Fashion historian Alistair O'Neill explores the social and sartorial codes surrounding the male neck.

Fashion historian Alistair O'Neill explores the social and sartorial codes surrounding the male neck.

A male journalist of a popular British newspaper recently took the opportunity of venting his discontent about the dress code of his workplace to a broadsheet fashion advice column: 'There is a policy in my workplace that I feel is reverse discrimination. Although all staff are asked to dress smartly, only men are asked to wear a collar.' 

With the demise of the tie in men’s formal dress and its gradual erosion in business dress, it is left to the collar - usually with the top button undone - to stand in for sartorial propriety. Examining the precise quality of the modern collar reveals a soft construction without stays and a lack of interfacing. If rigidity is no longer a necessary indicator of formality, then it is arguable that the insistence on a collar is actually to refrain from exposing the male neck.

The Cravate a la Byron was instigated by the Romantic poet in the early nineteenth century who believed constriction at the neck impoverished the imagination.

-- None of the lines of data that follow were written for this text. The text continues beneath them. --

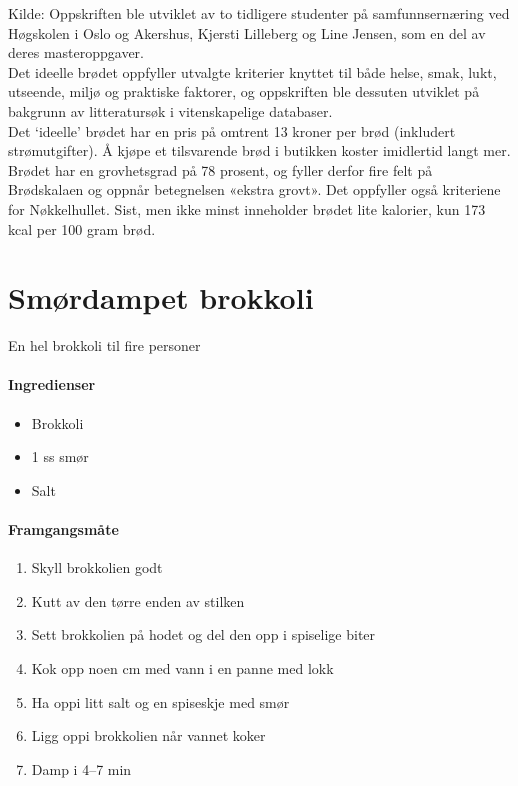 \documentclass[12pt,a4paper]{book}
\begin{document}
Kilde: Oppskriften ble utviklet av to tidligere studenter på samfunnsernæring ved Høgskolen i Oslo og Akershus, Kjersti Lilleberg og Line Jensen, som en del av deres masteroppgaver.\\

Det ideelle brødet oppfyller utvalgte kriterier knyttet til både helse, smak, lukt, utseende, miljø og praktiske faktorer, og oppskriften ble dessuten utviklet på bakgrunn av litteratursøk i vitenskapelige databaser.\\

Det `ideelle' brødet har en pris på omtrent 13 kroner per brød (inkludert strømutgifter). Å kjøpe et tilsvarende brød i butikken koster imidlertid langt mer.\\

Brødet har en grovhetsgrad på 78 prosent, og fyller derfor fire felt på Brødskalaen og oppnår betegnelsen «ekstra grovt». Det oppfyller også kriteriene for Nøkkelhullet. Sist, men ikke minst inneholder brødet lite kalorier, kun 173 kcal per 100 gram brød.\\
\clearpage{}
\clearpage{}\section{﻿Smørdampet brokkoli}
\label{brokkoli}
En hel brokkoli til fire personer

\paragraph{Ingredienser}
\begin{itemize}[noitemsep]
	\item Brokkoli
	\item 1 ss smør
	\item Salt
\end{itemize}

\paragraph{Framgangsmåte}
\begin{enumerate}[noitemsep]
	\item Skyll brokkolien godt
	\item Kutt av den tørre enden av stilken
	\item Sett brokkolien på hodet og del den opp i spiselige biter
	\item Kok opp noen cm med vann i en panne med lokk
	\item Ha oppi litt salt og en spiseskje med smør
	\item Ligg oppi brokkolien når vannet koker
	\item Damp i 4--7 min
\end{enumerate}
\end{document}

The history of a material covering for the neck is formed from the need to protect the throat from cold, but it evolved into dressing the neck as a pedestal for the head and a frame for the face. The first conscious men’s fashion against this, the Cravate a la Byron, was instigated by the Romantic poet in the early nineteenth century who believed constriction at the neck impoverished the imagination. To socialist dress reformers, the stiff collar deprived the neck of air and light and inhibited the thyroid gland, so an open neck collar -when not worn on holiday- became as much a symbol of ‘crank’ nonconformity as open-toed sandals with socks. The Men’s Dress Reform Party campaigned in the 1930s for a less restrictive garment, advocating the male adoption of a blouse rather than a shirt which led to calls of effeminacy. In turn, the open neck shirt worn with a kerchief became a gay signifier. 

The insistence of the collar in men’s business dress has therefore less to do with its conveyance of acumen or modesty, and more to do with it fashioning a persistent and consistent form of masculinity.  The modern collar may be loose and the neck free, but their sartorial meaning remains tightly fastened.